Check each line of the data for "localmente" and select those that have it.

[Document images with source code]
|---|

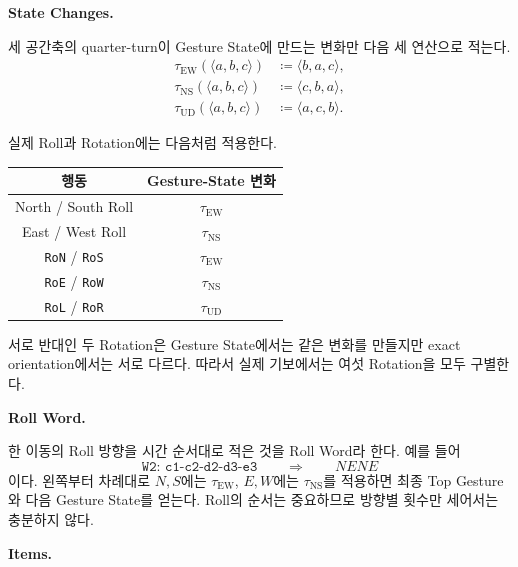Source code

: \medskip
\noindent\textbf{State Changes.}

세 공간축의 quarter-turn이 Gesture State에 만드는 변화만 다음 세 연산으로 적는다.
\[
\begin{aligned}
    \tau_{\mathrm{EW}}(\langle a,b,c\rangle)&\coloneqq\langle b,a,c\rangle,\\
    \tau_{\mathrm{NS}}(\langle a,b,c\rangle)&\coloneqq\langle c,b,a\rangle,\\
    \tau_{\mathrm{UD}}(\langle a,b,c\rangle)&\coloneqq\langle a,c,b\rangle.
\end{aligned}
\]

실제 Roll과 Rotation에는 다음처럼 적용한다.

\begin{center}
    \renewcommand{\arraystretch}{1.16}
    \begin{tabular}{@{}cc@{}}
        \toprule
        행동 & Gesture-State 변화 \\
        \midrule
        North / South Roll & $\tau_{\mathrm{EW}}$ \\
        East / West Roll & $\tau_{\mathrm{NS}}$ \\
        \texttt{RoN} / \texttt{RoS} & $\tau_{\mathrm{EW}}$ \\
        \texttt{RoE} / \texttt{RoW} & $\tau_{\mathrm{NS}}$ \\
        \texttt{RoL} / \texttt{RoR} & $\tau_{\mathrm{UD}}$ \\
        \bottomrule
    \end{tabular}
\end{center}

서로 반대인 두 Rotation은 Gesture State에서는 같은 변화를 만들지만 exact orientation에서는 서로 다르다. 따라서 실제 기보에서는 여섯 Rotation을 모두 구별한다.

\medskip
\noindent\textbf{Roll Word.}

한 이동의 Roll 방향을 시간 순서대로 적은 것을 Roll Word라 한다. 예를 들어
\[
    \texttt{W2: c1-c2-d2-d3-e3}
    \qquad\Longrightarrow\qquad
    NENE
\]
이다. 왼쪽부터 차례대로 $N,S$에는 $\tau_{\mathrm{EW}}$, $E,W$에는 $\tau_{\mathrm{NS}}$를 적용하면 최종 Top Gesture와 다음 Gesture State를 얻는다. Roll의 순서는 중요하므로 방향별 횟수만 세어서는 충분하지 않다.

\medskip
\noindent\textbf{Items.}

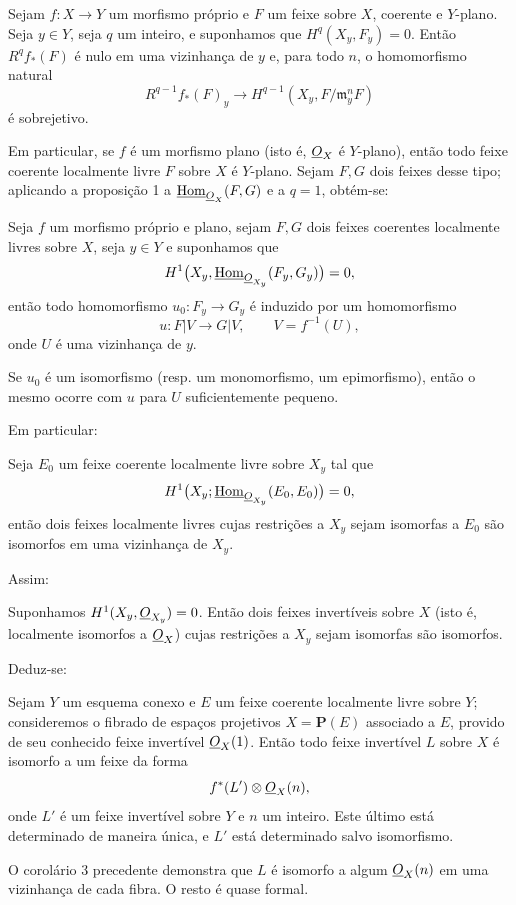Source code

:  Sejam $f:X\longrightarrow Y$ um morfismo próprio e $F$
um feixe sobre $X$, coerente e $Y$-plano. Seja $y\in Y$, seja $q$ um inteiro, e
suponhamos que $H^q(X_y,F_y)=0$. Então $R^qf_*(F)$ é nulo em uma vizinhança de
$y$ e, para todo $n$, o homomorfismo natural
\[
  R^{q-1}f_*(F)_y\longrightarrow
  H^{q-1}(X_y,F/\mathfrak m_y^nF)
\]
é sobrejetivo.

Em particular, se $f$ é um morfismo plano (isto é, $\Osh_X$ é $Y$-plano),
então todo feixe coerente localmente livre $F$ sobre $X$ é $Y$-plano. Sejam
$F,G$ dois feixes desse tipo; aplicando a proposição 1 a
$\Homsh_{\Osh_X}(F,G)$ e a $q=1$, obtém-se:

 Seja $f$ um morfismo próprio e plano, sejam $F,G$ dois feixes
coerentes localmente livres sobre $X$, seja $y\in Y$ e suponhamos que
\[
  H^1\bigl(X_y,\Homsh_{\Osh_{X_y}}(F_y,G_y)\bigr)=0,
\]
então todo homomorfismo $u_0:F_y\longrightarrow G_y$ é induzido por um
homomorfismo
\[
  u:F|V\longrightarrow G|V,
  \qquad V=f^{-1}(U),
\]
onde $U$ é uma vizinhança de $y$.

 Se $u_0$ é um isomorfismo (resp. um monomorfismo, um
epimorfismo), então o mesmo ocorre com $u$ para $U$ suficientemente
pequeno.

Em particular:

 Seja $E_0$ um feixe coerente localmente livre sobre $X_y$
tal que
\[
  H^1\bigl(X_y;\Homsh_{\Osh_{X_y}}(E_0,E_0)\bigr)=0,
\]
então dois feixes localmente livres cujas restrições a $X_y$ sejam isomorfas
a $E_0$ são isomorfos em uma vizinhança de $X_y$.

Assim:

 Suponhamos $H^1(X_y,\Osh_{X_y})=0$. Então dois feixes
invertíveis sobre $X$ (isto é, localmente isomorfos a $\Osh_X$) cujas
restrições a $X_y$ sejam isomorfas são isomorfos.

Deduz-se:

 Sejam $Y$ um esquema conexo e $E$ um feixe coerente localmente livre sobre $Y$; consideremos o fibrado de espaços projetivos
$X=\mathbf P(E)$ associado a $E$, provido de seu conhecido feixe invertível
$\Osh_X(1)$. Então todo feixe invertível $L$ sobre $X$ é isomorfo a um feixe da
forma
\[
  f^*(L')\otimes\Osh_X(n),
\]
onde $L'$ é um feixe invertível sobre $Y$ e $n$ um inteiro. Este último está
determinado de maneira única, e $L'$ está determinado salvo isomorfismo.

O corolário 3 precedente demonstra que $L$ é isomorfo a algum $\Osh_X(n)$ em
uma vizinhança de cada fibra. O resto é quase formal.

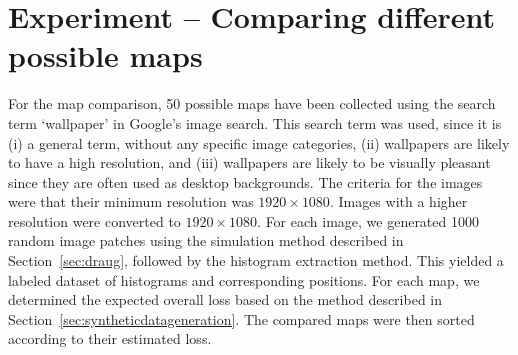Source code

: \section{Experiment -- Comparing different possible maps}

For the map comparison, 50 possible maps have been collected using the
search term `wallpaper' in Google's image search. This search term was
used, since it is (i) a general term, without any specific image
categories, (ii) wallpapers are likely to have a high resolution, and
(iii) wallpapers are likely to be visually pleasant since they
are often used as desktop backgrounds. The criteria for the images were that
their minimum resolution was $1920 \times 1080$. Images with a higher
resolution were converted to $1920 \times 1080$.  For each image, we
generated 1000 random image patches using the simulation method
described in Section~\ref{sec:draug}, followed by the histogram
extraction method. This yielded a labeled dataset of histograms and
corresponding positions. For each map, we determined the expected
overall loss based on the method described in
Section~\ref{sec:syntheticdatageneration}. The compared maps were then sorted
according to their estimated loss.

|---|

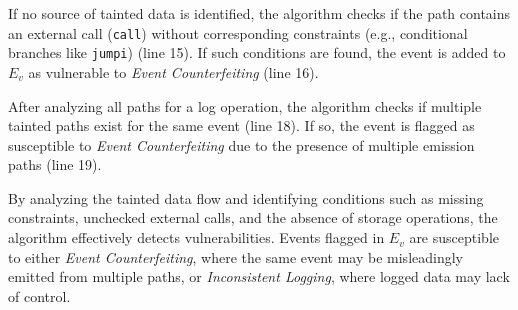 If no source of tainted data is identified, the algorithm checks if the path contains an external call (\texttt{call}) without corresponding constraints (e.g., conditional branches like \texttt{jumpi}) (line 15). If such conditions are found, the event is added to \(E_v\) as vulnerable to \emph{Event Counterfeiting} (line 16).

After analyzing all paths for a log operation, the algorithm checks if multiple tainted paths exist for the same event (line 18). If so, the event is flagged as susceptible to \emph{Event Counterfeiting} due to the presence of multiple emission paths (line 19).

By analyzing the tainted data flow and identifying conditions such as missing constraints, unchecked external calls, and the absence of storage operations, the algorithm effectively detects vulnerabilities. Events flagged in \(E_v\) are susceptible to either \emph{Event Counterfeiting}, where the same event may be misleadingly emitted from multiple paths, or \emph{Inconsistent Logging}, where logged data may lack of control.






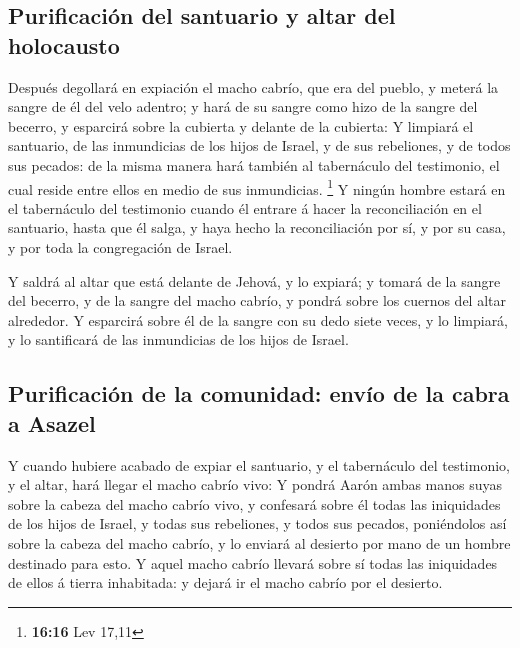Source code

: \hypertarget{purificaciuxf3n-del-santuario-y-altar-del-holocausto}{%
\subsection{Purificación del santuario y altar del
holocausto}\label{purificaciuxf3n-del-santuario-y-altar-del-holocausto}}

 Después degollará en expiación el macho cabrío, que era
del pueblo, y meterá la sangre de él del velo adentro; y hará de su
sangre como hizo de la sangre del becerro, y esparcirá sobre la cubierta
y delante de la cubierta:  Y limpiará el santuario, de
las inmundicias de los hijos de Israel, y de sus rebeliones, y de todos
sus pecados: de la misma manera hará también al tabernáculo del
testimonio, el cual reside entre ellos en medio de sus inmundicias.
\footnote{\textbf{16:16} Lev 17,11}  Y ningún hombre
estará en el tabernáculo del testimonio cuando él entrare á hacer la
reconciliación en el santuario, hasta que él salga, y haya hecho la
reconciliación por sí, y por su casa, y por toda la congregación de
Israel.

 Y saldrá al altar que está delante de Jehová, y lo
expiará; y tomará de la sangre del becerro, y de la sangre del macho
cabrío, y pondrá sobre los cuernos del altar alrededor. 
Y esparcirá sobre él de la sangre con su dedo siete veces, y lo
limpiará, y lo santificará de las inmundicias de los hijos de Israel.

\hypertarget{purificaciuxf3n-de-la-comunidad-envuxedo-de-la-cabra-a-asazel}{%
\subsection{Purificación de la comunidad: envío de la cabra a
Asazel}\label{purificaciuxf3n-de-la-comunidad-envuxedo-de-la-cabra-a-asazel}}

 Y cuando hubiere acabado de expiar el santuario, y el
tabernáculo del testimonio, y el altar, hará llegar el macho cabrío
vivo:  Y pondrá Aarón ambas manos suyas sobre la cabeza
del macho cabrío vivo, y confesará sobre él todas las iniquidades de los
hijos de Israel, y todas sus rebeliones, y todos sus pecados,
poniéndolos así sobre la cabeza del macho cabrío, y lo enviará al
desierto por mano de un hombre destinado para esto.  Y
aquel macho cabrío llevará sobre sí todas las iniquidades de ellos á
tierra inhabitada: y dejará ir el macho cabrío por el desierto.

|---|

[Task result]:
então todo feixe coerente localmente livre $F$ sobre $X$ é $Y$-plano. Sejam
coerentes localmente livres sobre $X$, seja $y\in Y$ e suponhamos que
 Seja $E_0$ um feixe coerente localmente livre sobre $X_y$
então dois feixes localmente livres cujas restrições a $X_y$ sejam isomorfas
invertíveis sobre $X$ (isto é, localmente isomorfos a $\Osh_X$) cujas
 Sejam $Y$ um esquema conexo e $E$ um feixe coerente localmente livre sobre $Y$; consideremos o fibrado de espaços projetivos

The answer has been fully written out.